1885 opera by Jules Massenet

Le Cid is an opera in four acts and ten tableaux by Jules Massenet to a French libretto by Adolphe d'Ennery, Louis Gallet and Édouard Blau. It is based on the play of the same name by Pierre Corneille.

It was first performed by a star-studded cast at the Paris Opéra on 30 November 1885 in the presence of President Grévy, with Jean de Reszke as Rodrigue. The staging was directed by Pedro Gailhard, with costumes designed by Comte Lepic, and sets by Eugène Carpezat (act 1), Enrico Robecchi and his student Amable (act 2), Auguste Alfred Rubé, Philippe Chaperon and their students Marcel Jambon (act 3), and Jean-Baptiste Lavastre (act 4). The opera had been seen 150 times by 1919 but faded from the repertory and was not performed again in Paris until the 2015 revival at the Palais Garnier. While Le Cid is not in the standard operatic repertory, the ballet suite is a popular concert and recording piece which includes dances from different regions of Spain. It was specially created by Massenet for the prima ballerina Rosita Mauri. An opera on the subject had been composed by Sacchini, Il Cid, for London in 1783, and from 1890 to 1892 Debussy worked on, but did not complete, an opera Rodrigue et Chimène also based on Corneille.

==Performance history==
After the premiere, the Paris Opera continued to revive Le Cid until 1919, reaching over 150 performances at the theatre by that date. A new production was mounted at the Opéra in the 2014/15 season, conducted by Michel Plasson with Roberto Alagna in the title role. This production was first seen in June 2011 at the Opéra de Marseille in a production directed by Charles Roubaud, conducted by Jacques Lacombe, with Alagna singing Rodrigue. In March–April 2015 at the Paris Opera Alagna reprised the title role, alongside Sonia Ganassi and Annick Massis.

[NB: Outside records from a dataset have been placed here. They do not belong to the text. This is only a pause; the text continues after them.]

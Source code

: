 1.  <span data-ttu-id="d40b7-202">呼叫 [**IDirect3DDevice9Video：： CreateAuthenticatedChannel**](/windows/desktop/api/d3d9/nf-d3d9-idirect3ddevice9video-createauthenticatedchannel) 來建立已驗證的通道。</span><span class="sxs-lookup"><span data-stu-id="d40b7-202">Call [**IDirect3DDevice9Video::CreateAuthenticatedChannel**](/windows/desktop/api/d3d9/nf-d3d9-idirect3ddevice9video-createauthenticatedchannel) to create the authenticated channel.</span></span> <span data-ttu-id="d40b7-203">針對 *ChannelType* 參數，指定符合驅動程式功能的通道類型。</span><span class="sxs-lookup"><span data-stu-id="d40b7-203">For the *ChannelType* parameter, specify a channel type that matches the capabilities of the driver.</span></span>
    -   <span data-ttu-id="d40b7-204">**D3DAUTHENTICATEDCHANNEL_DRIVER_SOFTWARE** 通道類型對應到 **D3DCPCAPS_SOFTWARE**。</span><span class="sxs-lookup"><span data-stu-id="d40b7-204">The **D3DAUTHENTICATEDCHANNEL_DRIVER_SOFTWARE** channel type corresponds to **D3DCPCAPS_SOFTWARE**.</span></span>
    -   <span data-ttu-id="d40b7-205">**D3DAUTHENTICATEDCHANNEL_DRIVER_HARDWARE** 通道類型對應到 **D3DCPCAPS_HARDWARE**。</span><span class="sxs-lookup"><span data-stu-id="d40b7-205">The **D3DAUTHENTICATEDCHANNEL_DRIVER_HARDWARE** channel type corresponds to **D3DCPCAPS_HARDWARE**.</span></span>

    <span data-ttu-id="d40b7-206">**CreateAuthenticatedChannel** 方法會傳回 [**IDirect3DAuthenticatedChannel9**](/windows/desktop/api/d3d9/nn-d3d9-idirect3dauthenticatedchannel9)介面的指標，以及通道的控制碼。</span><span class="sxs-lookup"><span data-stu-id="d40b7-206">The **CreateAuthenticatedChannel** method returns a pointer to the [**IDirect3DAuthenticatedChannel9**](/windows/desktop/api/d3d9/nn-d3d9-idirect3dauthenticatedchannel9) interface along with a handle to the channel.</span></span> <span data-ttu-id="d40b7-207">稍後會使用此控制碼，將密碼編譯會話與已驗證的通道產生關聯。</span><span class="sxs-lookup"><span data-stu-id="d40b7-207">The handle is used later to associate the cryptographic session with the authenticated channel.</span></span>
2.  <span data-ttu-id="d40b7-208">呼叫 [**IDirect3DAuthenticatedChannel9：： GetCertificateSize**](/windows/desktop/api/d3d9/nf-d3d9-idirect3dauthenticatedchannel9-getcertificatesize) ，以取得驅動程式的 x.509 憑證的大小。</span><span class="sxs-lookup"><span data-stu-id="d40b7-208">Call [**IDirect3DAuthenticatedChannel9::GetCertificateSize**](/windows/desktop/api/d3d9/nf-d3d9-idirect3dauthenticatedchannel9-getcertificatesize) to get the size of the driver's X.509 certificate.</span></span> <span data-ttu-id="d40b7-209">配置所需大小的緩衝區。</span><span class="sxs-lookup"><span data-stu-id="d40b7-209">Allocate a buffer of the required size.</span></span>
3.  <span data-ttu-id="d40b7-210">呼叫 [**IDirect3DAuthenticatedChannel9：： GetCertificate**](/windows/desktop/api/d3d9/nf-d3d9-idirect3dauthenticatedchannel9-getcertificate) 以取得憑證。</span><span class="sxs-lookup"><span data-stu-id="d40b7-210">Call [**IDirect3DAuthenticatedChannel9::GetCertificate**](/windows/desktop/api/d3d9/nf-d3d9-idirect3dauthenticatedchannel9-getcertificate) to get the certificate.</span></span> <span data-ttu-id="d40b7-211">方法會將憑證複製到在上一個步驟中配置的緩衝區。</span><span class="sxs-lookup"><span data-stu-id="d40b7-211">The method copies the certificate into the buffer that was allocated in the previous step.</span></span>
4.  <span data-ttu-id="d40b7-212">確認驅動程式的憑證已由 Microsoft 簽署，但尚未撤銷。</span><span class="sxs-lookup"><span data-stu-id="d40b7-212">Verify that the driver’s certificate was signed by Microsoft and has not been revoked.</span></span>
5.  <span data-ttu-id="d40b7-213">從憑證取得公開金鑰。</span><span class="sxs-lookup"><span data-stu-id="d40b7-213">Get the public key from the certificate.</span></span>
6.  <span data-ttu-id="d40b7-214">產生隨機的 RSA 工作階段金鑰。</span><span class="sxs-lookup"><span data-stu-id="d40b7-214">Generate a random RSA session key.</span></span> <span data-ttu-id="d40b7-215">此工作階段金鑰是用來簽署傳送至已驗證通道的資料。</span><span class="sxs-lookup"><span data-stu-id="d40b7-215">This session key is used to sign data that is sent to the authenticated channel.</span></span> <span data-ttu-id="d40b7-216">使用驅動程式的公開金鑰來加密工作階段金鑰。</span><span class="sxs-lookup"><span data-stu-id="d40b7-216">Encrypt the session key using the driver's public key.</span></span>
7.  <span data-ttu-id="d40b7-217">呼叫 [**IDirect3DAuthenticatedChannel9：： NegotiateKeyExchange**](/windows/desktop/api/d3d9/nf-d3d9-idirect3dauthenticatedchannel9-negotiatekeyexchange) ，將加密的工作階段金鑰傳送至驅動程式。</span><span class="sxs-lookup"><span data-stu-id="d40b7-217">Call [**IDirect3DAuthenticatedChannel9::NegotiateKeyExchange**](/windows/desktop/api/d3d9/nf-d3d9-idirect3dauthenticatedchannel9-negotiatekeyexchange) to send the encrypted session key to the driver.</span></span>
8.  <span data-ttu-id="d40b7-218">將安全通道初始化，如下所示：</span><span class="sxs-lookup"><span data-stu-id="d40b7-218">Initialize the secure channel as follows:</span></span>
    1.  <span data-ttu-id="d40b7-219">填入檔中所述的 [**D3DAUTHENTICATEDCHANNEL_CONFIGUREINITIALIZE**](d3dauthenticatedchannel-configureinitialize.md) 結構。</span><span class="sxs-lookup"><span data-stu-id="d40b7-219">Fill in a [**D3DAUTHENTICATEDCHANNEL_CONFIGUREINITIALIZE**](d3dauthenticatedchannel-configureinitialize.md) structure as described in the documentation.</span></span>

Local premieres took place in Frankfurt, Antwerp, and Vienna in 1887, followed by Rome, New Orleans Geneva and Milan in the years following.
In New York, the premiere at the Metropolitan Opera House in 1897 was revived in 1901 and 1902, and a cut concert performance on 8 March 1976 at Carnegie Hall with Plácido Domingo and Grace Bumbry was later issued as a commercial recording.

It was produced in 1979 in Limoges and Saint-Etienne conducted by Pierre-Michel Le Conte with Maurice Maievsky in the title role with Hélia T'Hézan, Robert Massard, Peggy Bouveret and René Bianco, then at the 1994 Massenet Festival under Patrick Fournillier with Michele Command and Chris Merritt. Other modern productions include 1981 in San Francisco under Julius Rudel with Carol Neblett and William Lewis, 1984 and 1993 in Rouen, 1999 at Seville, and a 2001 production by the Washington Opera, starring Domingo, which was shown on PBS television, and was seen in Zurich in January 2008. In September 2015, Odyssey Opera performed Le Cid for the first time in Boston, a semi-staged version conducted by Gil Rose, with tenor Paul Groves in the title role.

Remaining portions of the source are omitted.